Excel work is sequential; skipping steps causes wrong references, mis-specified criteria, and brittle formulas.
What it prevents ?
- “Here’s a formula” with no explanation of where it goes
- Misalignment between structure and formula
- Overly complex single-cell formulas when a helper column is safer
- Copy-down errors and incorrect absolute/relative references
Prompt vocabulary .
- “Do this in steps: structure → logic → formula → verification.”
- “Start by proposing the column headers and table layout.”
- “Explain the logic in plain English before formulas.”
- “Then provide formulas and specify exactly where each goes.”
- “Indicate which references should be absolute vs relative.”
- “Show how to copy down safely.”
- “Use helper columns if it improves clarity.”
- “Label each step and keep them short.”
- “Stop after each stage and summarize what we have.”

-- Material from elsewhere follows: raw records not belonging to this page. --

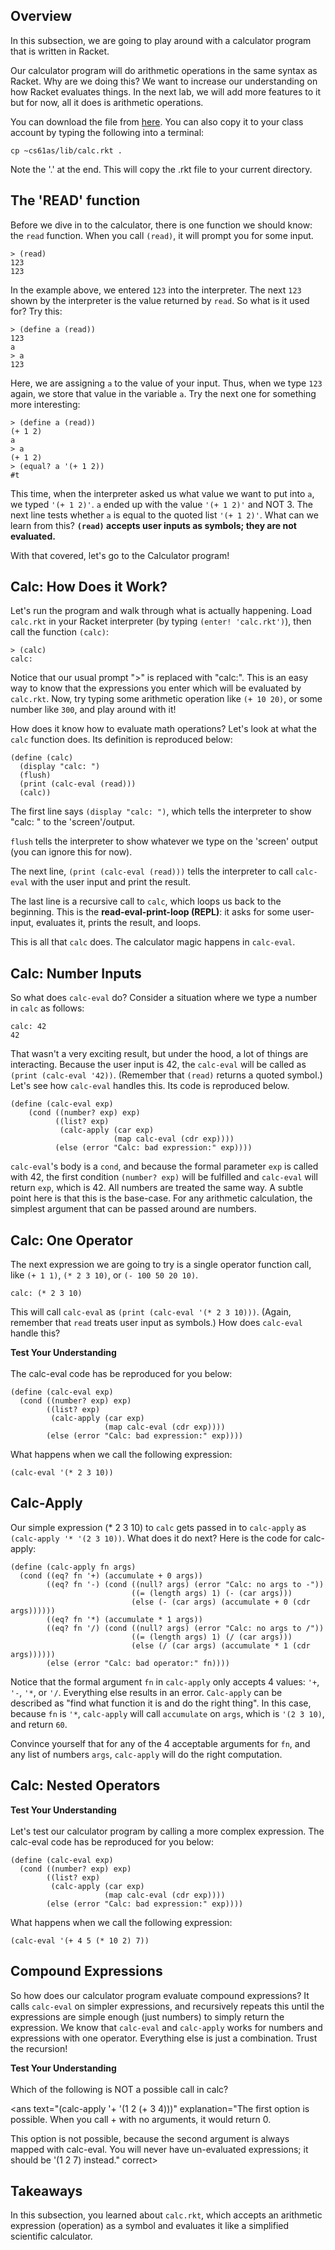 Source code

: ## Overview

In this subsection, we are going to play around with a calculator program that
is written in Racket.

Our calculator program will do arithmetic operations in the same syntax as
Racket. Why are we doing this? We want to increase our understanding on how
Racket evaluates things. In the next lab, we will add more features to it but
for now, all it does is arithmetic operations.

You can download the file from
[here](http://inst.eecs.berkeley.edu/~cs61as/library/calc.rkt). You can also
copy it to your class account by typing the following into a terminal:

`cp ~cs61as/lib/calc.rkt .`

Note the '.' at the end. This will copy the .rkt file to your current
directory.

## The 'READ' function

Before we dive in to the calculator, there is one function we should know: the
`read` function. When you call `(read)`, it will prompt you for some input.

    
    
    > (read)
    123
    123
    

In the example above, we entered `123` into the interpreter. The next `123` shown by the interpreter is the value returned by `read`. So what is it used for? Try this:

    
    
    > (define a (read))
    123
    a
    > a
    123
    

Here, we are assigning `a` to the value of your input. Thus, when we type
`123` again, we store that value in the variable `a`. Try the next one for
something more interesting:

    
    
    > (define a (read))
    (+ 1 2)
    a
    > a
    (+ 1 2)
    > (equal? a '(+ 1 2))
    #t
    

This time, when the interpreter asked us what value we want to put into `a`, we
typed `'(+ 1 2)'`. `a` ended up with the value `'(+ 1 2)'` and NOT 3. The next
line tests whether `a` is equal to the quoted list `'(+ 1 2)'`. What can we
learn from this? **`(read)` accepts user inputs as symbols; they are not
evaluated.**

With that covered, let's go to the Calculator program!

## Calc: How Does it Work?

Let's run the program and walk through what is actually happening. Load
`calc.rkt` in your Racket interpreter (by typing `(enter! 'calc.rkt')`), then call the function `(calc)`:

    
    
    > (calc)
    calc:
    

Notice that our usual prompt ">" is replaced with "calc:". This is an easy way
to know that the expressions you enter which will be evaluated by `calc.rkt`.
Now, try typing some arithmetic operation like `(+ 10 20)`, or some number like `300`, and play around with it!

How does it know how to evaluate math operations? Let's look at what the
`calc` function does. Its definition is reproduced below:

    
    
    (define (calc)
      (display "calc: ")
      (flush)
      (print (calc-eval (read)))
      (calc))
    

The first line says `(display "calc: ")`, which tells the interpreter to show
"calc: " to the 'screen'/output. 

`flush` tells the interpreter to show whatever we type on the 'screen' output (you can ignore this for now). 

The next line, `(print (calc-eval (read)))` tells the interpreter to call `calc-eval` with the user input and print the result. 

The last line is a recursive call to `calc`, which loops us back to the beginning. This is the **read-eval-print-loop (REPL)**: it asks for some user-input, evaluates it, prints the result, and loops. 

This is all that `calc` does. The calculator magic happens in `calc-eval`.

## Calc: Number Inputs

So what does `calc-eval` do? Consider a situation where we type a number in
`calc` as follows:

    
    calc: 42
    42

That wasn't a very exciting result, but under the hood, a lot of things are
interacting. Because the user input is 42, the `calc-eval` will be called as
`(print (calc-eval '42))`. (Remember that `(read)` returns a quoted symbol.)
Let's see how `calc-eval` handles this. Its code is reproduced below.

    
    (define (calc-eval exp)
        (cond ((number? exp) exp)
              ((list? exp) 
               (calc-apply (car exp)
                           (map calc-eval (cdr exp))))
              (else (error "Calc: bad expression:" exp))))
    

`calc-eval`'s body is a `cond`, and because the formal parameter `exp` is
called with 42, the first condition `(number? exp)` will be fulfilled and
`calc-eval` will return `exp`, which is 42. All numbers are treated the same way. A subtle point here is that this is the base-case. For any arithmetic calculation, the simplest argument that can be passed around are numbers.

## Calc: One Operator

The next expression we are going to try is a single operator function call,
like `(+ 1 1)`, `(* 2 3 10)`, or `(- 100 50 20 10)`.

    
    
    calc: (* 2 3 10)
    

This will call `calc-eval` as `(print (calc-eval '(* 2 3 10)))`. (Again,
remember that `read` treats user input as symbols.) How does `calc-eval`
handle this?
    
<div class="mc">
<strong>Test Your Understanding</strong><br><br>
The calc-eval code has be reproduced for you below:
<pre><code>(define (calc-eval exp)
  (cond ((number? exp) exp)
        ((list? exp)
         (calc-apply (car exp)
                     (map calc-eval (cdr exp))))
        (else (error "Calc: bad expression:" exp))))
</code></pre>

What happens when we call the following expression:

<pre><code>(calc-eval '(* 2 3 10))
</code></pre>
<ans text="It returns 60 without calling other compound procedures" explanation=""></ans>
<ans text="It returns '(* 2 3 10)" explanation=""></ans>
<ans text="It calls (calc-apply '(* 2 3 10))" explanation=""></ans>
<ans text="It calls (calc-apply '* '(2 3 10))" explanation="exp is '(* 2 3 10). It's definitely not a number, so it doesn't pass the first condition. It passes the second condition because it is a list. Its car is '* and its cdr is '(2 3 10). It will therefore call (calc-apply '* (map calc-eval '(2 3 10)))" correct></ans>
<ans text="It errors" explanation=""></ans>
<!-- and so on -->
</div>   

## Calc-Apply

Our simple expression (* 2 3 10) to `calc` gets passed in to `calc-apply` as
`(calc-apply '* '(2 3 10))`. What does it do next? Here is the code for calc-
apply:

    
    
    (define (calc-apply fn args)
      (cond ((eq? fn '+) (accumulate + 0 args))
            ((eq? fn '-) (cond ((null? args) (error "Calc: no args to -"))
                               ((= (length args) 1) (- (car args)))
                               (else (- (car args) (accumulate + 0 (cdr args))))))
            ((eq? fn '*) (accumulate * 1 args))
            ((eq? fn '/) (cond ((null? args) (error "Calc: no args to /"))
                               ((= (length args) 1) (/ (car args)))
                               (else (/ (car args) (accumulate * 1 (cdr args))))))
            (else (error "Calc: bad operator:" fn))))
    

Notice that the formal argument `fn` in `calc-apply` only accepts 4 values:
`'+`, `'-`, `'*`, or `'/`. Everything else results in an error. `Calc-apply` can be described as "find what function it is and do the right thing". In this case,
because `fn` is `'*`, `calc-apply` will call `accumulate` on `args`, which is `'(2 3 10)`, and return `60`.

Convince yourself that for any of the 4 acceptable arguments for `fn`, and any
list of numbers `args`, `calc-apply` will do the right computation.

## Calc: Nested Operators
    
<div class="mc">
<strong>Test Your Understanding</strong><br><br>
Let's test our calculator program by calling a more complex expression. The calc-eval code has be reproduced for you below:
<pre><code>(define (calc-eval exp)
  (cond ((number? exp) exp)
        ((list? exp)
         (calc-apply (car exp)
                     (map calc-eval (cdr exp))))
        (else (error "Calc: bad expression:" exp))))
</code></pre>

What happens when we call the following expression:

<pre><code>(calc-eval '(+ 4 5 (* 10 2) 7))
</code></pre>
<ans text="It returns 36 without calling other compound procedures" explanation=""></ans>
<ans text="It returns '(+ 4 5 20 7)" explanation=""></ans>
<ans text="It calls (calc-apply '(+ 4 5 20 7))" explanation=""></ans>
<ans text="It calls (calc-apply '+ '(4 5 (* 10 2) 7))" explanation=""></ans>
<ans text="It calls (calc-apply '+ '(4 5 20 7))" explanation="Again, exp is a list, with car '+ and cdr '(4 5 (* 10 2) 7). We then evaluate (map calc-eval '(4 5 (* 10 2) 7)). We know that calling calc-eval on a number returns that number. What happens when we call (calc-eval (* 10 2))? We recursively evaluate an expression! This time it is a simpler expression with just a single operator. This is where numbers as a base case comes in." correct></ans>
<ans text="It errors" explanation=""></ans>
<!-- and so on -->
</div>    

## Compound Expressions

So how does our calculator program evaluate compound expressions? It calls
`calc-eval` on simpler expressions, and recursively repeats this until the
expressions are simple enough (just numbers) to simply return the expression. We know that `calc-eval` and `calc-apply` works for numbers and expressions with one operator. Everything else is just a combination. Trust the recursion!

<div class="mc">
<strong>Test Your Understanding</strong><br><br>
Which of the following is NOT a possible call in calc?

<ans text="(calc-apply '+ '())" explanation=""></ans>
<ans text="(calc-apply '+ '(1 2 (+ 3 4)))" explanation="The first option is possible. When you call + with no arguments, it would return 0.

This option is not possible, because the second argument is always mapped with calc-eval. You will never have un-evaluated expressions; it should be '(1 2 7) instead." correct></ans>
<!-- and so on -->
</div>

## Takeaways

In this subsection, you learned about `calc.rkt`, which accepts an arithmetic expression (operation) as a symbol and evaluates it like a simplified scientific calculator.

- “Avoid big one-cell solutions unless necessary.”
Excel example prompt
“Scaffold this solution into 4 steps: (1) ideal table structure, (2) logic in English, (3) formulas with cell locations, (4) verification checks.”
4) Stack Constraints.
What it does (in Excel terms) ?
Stacking constraints means you explicitly lock down the environment and design rules so the model can’t drift into fancy, incompatible, or fragile solutions. For Excel, constraints are often the difference between a working template and an unusable answer.
When to use it
- Excel 2019 vs 365 differences
- Large datasets where performance matters
- Corporate environments where macros/add-ins are restricted
- When you want “boring but reliable” formulas
What it prevents
- Suggested functions you don’t have (dynamic arrays, LET/LAMBDA, XLOOKUP)
- Volatile functions that slow the workbook (INDIRECT, OFFSET, TODAY in huge models)
- Solutions that require Power Query/VBA when you can’t use them
- Overengineering
Prompt vocabulary
- “Assume Excel 2019 (no dynamic arrays).”
- “Prefer SUMIFS/COUNTIFS over newer functions.”
- “Avoid volatile functions and array formulas.”
- “No VBA/macros.”
- “No Power Query.”
- “Minimize helper columns / OR use helper columns—choose one and state it.”
- “Must be fast on 100k rows.”
- “Use structured references (tables).”
- “If there’s a tradeoff, choose reliability over elegance.”
Excel example prompt
“Constraints: Excel 365 onwards, no dynamic arrays, no VBA, avoid volatile functions, and prioritise readability. Give the simplest maintainable method.”
5) Least-to-Most.
What it does (in Excel terms) ?
Least-to-Most starts with the simplest valid reasoning, then progressively introduces the actual Excel implementation. It forces the AI to justify the formula as an expression of logic, not as “magic Excel incantation.”
When to use it
- Teaching situations
- Any time the user is unsure or error-prone
- When multiple formula options exist and you want the rationale
- When “why” matters as much as “what”
What it prevents
- Copying formulas without understanding
- Wrong formulas reused in new contexts
- Misuse of absolute references, criteria ranges, and date logic
Prompt vocabulary.
- “Start with a plain-English rule.”
- “Then express it as simple arithmetic.”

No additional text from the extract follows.